*DATA FOR REVIEW*:
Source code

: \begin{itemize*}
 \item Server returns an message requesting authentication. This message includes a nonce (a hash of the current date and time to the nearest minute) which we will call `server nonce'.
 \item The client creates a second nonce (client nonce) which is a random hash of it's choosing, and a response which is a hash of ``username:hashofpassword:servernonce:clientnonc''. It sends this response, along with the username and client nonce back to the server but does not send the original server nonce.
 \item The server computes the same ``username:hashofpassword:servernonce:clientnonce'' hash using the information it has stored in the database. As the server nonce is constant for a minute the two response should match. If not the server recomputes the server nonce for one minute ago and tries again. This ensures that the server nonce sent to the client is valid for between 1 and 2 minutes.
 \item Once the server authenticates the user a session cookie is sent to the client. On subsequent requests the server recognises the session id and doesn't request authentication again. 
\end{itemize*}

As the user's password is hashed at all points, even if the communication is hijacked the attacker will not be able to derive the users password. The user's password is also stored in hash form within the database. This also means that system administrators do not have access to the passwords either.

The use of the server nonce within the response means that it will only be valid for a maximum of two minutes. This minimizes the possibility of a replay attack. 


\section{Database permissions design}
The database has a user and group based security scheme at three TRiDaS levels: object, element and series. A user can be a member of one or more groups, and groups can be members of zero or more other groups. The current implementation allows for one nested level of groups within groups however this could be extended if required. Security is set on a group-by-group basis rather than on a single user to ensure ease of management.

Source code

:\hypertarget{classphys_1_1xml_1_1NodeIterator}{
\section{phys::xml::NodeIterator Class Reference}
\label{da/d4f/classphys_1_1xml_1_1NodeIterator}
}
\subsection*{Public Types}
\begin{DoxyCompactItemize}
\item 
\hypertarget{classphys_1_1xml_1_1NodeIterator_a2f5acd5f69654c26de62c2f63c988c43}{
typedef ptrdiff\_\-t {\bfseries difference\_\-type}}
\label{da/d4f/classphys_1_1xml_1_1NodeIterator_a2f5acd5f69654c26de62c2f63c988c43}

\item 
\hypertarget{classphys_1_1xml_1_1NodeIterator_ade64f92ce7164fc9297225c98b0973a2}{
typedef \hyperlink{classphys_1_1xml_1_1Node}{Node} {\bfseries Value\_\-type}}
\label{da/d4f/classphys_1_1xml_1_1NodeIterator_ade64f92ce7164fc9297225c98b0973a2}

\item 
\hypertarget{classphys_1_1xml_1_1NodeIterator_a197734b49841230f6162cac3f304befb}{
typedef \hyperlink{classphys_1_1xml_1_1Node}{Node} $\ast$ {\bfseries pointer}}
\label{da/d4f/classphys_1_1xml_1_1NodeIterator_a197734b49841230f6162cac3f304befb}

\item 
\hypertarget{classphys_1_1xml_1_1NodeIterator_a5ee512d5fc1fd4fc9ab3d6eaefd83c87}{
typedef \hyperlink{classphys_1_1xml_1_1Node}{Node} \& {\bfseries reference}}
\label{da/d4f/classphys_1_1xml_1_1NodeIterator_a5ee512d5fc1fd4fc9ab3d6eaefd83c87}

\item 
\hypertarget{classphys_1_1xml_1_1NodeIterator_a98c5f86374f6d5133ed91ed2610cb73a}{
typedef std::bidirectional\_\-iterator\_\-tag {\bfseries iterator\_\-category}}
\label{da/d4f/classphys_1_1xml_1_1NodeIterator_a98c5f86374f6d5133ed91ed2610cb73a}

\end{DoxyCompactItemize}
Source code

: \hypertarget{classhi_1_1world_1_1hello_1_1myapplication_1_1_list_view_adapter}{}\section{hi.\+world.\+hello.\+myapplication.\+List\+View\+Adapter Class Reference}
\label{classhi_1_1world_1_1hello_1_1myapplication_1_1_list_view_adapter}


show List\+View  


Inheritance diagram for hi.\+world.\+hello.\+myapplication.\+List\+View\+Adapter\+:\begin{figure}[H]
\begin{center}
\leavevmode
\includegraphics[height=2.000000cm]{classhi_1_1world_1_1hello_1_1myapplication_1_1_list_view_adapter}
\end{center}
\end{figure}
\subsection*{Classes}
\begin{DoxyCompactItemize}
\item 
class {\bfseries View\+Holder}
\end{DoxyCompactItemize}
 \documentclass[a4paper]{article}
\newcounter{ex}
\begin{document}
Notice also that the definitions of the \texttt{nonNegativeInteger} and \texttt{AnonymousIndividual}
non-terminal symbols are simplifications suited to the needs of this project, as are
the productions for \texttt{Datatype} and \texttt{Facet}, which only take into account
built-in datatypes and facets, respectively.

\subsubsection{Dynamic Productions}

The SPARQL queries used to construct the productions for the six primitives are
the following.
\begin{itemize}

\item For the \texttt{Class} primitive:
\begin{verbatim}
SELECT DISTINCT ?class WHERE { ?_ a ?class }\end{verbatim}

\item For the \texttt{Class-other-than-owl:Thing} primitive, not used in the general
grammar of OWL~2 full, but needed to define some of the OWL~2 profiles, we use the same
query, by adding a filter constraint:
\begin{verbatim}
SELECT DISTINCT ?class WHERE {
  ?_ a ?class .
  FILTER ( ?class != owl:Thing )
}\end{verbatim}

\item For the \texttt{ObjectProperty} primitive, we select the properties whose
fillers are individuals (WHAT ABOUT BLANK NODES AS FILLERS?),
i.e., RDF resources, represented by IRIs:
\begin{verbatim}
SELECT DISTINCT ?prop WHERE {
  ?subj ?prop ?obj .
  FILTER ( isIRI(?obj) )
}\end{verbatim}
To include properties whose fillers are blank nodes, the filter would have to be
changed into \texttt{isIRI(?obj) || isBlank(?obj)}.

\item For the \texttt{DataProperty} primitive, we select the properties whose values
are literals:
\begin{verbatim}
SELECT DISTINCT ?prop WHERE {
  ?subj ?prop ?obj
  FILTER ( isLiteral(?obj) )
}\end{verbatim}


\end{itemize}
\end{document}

*ABOUT THIS EXERCISE*: Pull every line containing "typedef" out of the data above.

*FINISHED EXERCISE*:
typedef ptrdiff\_\-t {\bfseries difference\_\-type}}
typedef \hyperlink{classphys_1_1xml_1_1Node}{Node} {\bfseries Value\_\-type}}
typedef \hyperlink{classphys_1_1xml_1_1Node}{Node} $\ast$ {\bfseries pointer}}
typedef \hyperlink{classphys_1_1xml_1_1Node}{Node} \& {\bfseries reference}}
typedef std::bidirectional\_\-iterator\_\-tag {\bfseries iterator\_\-category}}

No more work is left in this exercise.